Tea (Camellia sinensis) is one of the most widely consumed beverages in the world, due to an array of nutritional and health benefits. Regional provenance is among the most important attributes that tea consumers associate with high-quality tea products4,5,6,7,8. Many teas are named based on the geographic regions where they are grown. The most prominent examples are Darjeeling from India, Ceylon from Sri Lanka as well as Westlake Longjing tea and Wuyi rock tea from China. These tea products are highly sought after by tea enthusiasts, the fact that also makes them prime targets for fraud.

For tea authentication, a variety of analytical tools have been developed, such as stable isotope analysis, multi-element profiling and metabolite fingerprinting9. The first two methods, used alone or more often in combination, are acknowledged as being effective for the authentication of a wide range of food products including tea4,10,11. However, both measurements require laborious sample preparation and are hence technically demanding. Metabolomics in conjunction with chemometrics has emerged as one of the most promising methods to distinguish tea origins because of a wide metabolite coverage, high sensitivity and high throughput5,6,7,8,12,13. In particular, gas chromatography-mass spectrometry (GC-MS), a technique well-recognized for its capability to simultaneously monitor a large number of volatile organic compounds (VOCs) with proven reproducibility, has become a central platform for tea metabolomics research13,14,15,16,17,18. Solid phase microextraction (SPME), which integrates sampling, volatile extraction and concentration in one single step, greatly simplifies the sample preparation and thus is widely adopted in food analysis19. In recent years, SPME in coupled with GC-MS has been successfully applied to assess the geographic origins of various food products, such as rice20,21, wine22 and oranges23. As such, VOC fingerprinting by SPME-GC-MS represents a promising approach to identify the geographic origin of tea.

In the past decade, machine learning (ML), which is capable of generating high accuracy outputs from massive volumes of multidimensional data, has found wide applications in many domains of science for pattern recognition, classification and prediction24,25,26. In particular, its surging popularity for food authentication, origin identification and quality control is amply demonstrated by the increasing number of publications on this topic over the past few years, highlighting the great potential for food inspection and classification27,28,29,30,31,32. Although metabolomics has been widely applied in tea research, the application of ML techniques in their analyses has just emerged5,13. Nonetheless, the sample sizes in existing studies are typically small.
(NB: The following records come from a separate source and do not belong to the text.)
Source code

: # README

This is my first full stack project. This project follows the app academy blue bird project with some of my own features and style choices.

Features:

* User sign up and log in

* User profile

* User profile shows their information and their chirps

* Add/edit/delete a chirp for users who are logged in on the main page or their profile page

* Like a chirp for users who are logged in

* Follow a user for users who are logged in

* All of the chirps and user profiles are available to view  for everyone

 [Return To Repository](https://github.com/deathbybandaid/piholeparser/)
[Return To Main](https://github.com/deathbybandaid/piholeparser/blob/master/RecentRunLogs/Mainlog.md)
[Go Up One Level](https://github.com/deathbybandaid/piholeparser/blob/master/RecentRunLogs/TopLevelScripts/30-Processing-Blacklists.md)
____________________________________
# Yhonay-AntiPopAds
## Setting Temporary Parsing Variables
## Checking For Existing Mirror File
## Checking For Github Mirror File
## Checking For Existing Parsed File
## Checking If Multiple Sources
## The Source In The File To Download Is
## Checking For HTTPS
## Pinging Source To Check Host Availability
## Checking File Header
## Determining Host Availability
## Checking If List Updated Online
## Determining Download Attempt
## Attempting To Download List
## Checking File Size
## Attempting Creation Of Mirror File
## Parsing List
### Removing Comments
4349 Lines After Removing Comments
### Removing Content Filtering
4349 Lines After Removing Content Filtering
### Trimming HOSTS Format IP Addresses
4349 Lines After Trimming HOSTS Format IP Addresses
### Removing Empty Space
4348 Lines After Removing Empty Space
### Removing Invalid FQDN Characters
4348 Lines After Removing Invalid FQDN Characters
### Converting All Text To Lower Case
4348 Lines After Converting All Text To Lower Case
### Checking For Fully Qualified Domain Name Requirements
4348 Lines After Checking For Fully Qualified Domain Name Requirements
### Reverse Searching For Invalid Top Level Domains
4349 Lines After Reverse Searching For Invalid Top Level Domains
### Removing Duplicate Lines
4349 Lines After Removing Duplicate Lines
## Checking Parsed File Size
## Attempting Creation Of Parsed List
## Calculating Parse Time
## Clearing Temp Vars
As the performance of a specific classifier could be greatly influenced by the sample size, a small sample set is prone to errors in pattern recognition. Moreover, not enough efforts have been dedicated to distinguishing tea from a narrow geographic scope.
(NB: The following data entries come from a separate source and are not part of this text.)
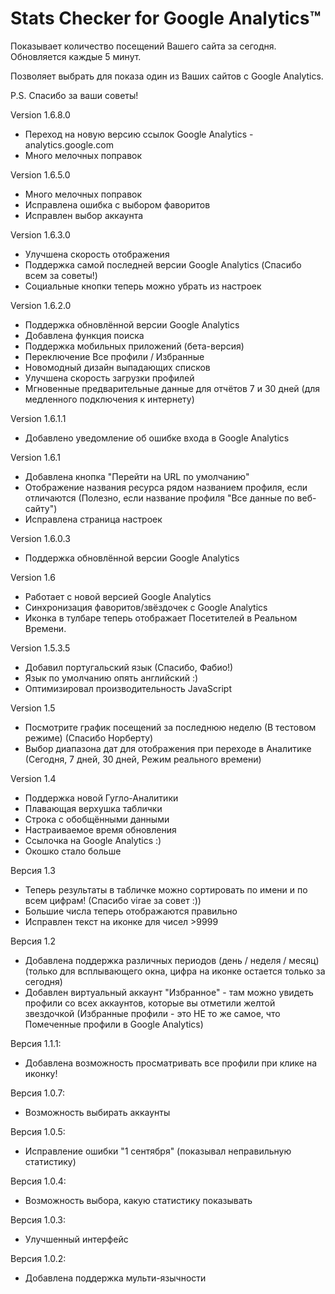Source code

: Stats Checker for Google Analytics™
=======================================================

Показывает количество посещений Вашего сайта за сегодня.
Обновляется каждые 5 минут.

Позволяет выбрать для показа один из Ваших сайтов с Google Analytics.

P.S. Спасибо за ваши советы!

Version 1.6.8.0
- Переход на новую версию ссылок Google Analytics - analytics.google.com
- Много мелочных поправок

Version 1.6.5.0
- Много мелочных поправок
- Исправлена ошибка с выбором фаворитов
- Исправлен выбор аккаунта

 Version 1.6.3.0
 - Улучшена скорость отображения
 - Поддержка самой последней версии Google Analytics (Спасибо всем за советы!)
 - Социальные кнопки теперь можно убрать из настроек

Version 1.6.2.0
- Поддержка обновлённой версии Google Analytics
- Добавлена ​​функция поиска
- Поддержка мобильных приложений (бета-версия)
- Переключение Все профили /  Избранные
- Новомодный дизайн выпадающих списков
- Улучшена скорость загрузки профилей
- Мгновенные предварительные данные для отчётов 7 и 30 дней (для медленного подключения к интернету)

Version 1.6.1.1
- Добавлено уведомление об ошибке ​входа в ​Google Analytics

Version 1.6.1
- Добавлена кнопка "Перейти на URL по умолчанию"
- Отображение названия ресурса рядом названием профиля, если отличаются (Полезно, если название профиля "Все данные по веб-сайту")
- Исправлена страница настроек

Version 1.6.0.3
- Поддержка обновлённой версии Google Analytics

Version 1.6
- Работает с новой версией Google Analytics
- Синхронизация фаворитов/звёздочек с Google Analytics 
- Иконка в тулбаре теперь отображает Посетителей в Реальном Времени.

Version 1.5.3.5
- Добавил португальский язык (Спасибо, Фабио!)
- Язык по умолчанию опять английский :)
- Оптимизировал производительность JavaScript

Version 1.5
- Посмотрите график посещений за последнюю неделю (В тестовом режиме) (Спасибо Норберту)
- Выбор диапазона дат для отображения при переходе в Аналитике (Сегодня, 7 дней, 30 дней, Режим реального времени)

Version 1.4
- Поддержка новой Гугло-Аналитики
- Плавающая верхушка таблички
- Строка с обобщёнными данными
- Настраиваемое время обновления
- Ссылочка на Google Analytics :)
- Окошко стало больше

Версия 1.3
- Теперь результаты в табличке можно сортировать по имени и по всем цифрам! (Спасибо virae за совет :))
- Большие числа теперь отображаются правильно
- Исправлен текст на иконке для чисел >9999 

Версия 1.2
- Добавлена поддержка различных периодов (день / неделя / месяц) (только для всплывающего окна, цифра на иконке остается только за сегодня)
- Добавлен виртуальный аккаунт "Избранное" - там можно увидеть профили со всех аккаунтов, которые вы отметили желтой звездочкой (Избранные профили - это НЕ то же самое, что Помеченные профили в Google Analytics)

Версия 1.1.1:
- Добавлена возможность просматривать все профили при клике на иконку!

Версия 1.0.7:
- Возможность выбирать аккаунты

Версия 1.0.5:
- Исправление ошибки "1 сентября" (показывал неправильную статистику)

Версия 1.0.4:
- Возможность выбора, какую статистику показывать

Версия 1.0.3:
- Улучшенный интерфейс

Версия 1.0.2:
- Добавлена поддержка мульти-язычности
Wuyi rock tea (WRT), belonging to a preeminent subcategory of oolong tea, is internationally renowned for intriguing flavors and lingering taste with a heavy roast note33,34. WRT has been granted protected geographical indication (PGI) status in China, which in the broad term includes all oolong tea produced in Wuyishan City of Fujian Province using suitable tea varieties and manufactured by the unique traditional processing technology. The distinctive flavor of WRT is decided by tea cultivars, the growth environment and the manufacturing procedures35. More than 200 tea cultivars are used to manufacture WRT, in which “Rougui” and “Shuixian” occupy the largest planting area. In practice, WRT is further classified based on the growing location. The core production region features a small area of only about 60 kilometers inside of the national preserve of Mount Wuyi, which is a UNESCO World Heritage Site located in the Northwest Fujian4. WRT produced in this region (also known as “Zhengyan”) is perceived to have higher quality, referred locally as “rock charm and floral fragrance” or “rock rhythm”36,37. What makes “Zhengyan” WRT so special is the unique terroir where it grows-volcano rock, steep cliff, mineral rich soil, abundant rainfall and high humidity-creating a perfect natural environment for tea cultivation that no other place could find. As expected, WRT produced in the core region usually fetches a high price tag. Due to the conflict between high demand and limited production in the core area, there are many imitations on the market, most of which are grown in areas surrounding the authentic core region and are considered to be inferior in terms of tea quality4. The conventional method for quality evaluation of WRT, like other tea, relies heavily on the experience of tea tasters, which not only suffers from inconsistency and inaccuracy, but also lacks quantitative information38. For this reason, the development of rapid and reliable analytical methods to trace the geographic origin of WRT is highly demanded.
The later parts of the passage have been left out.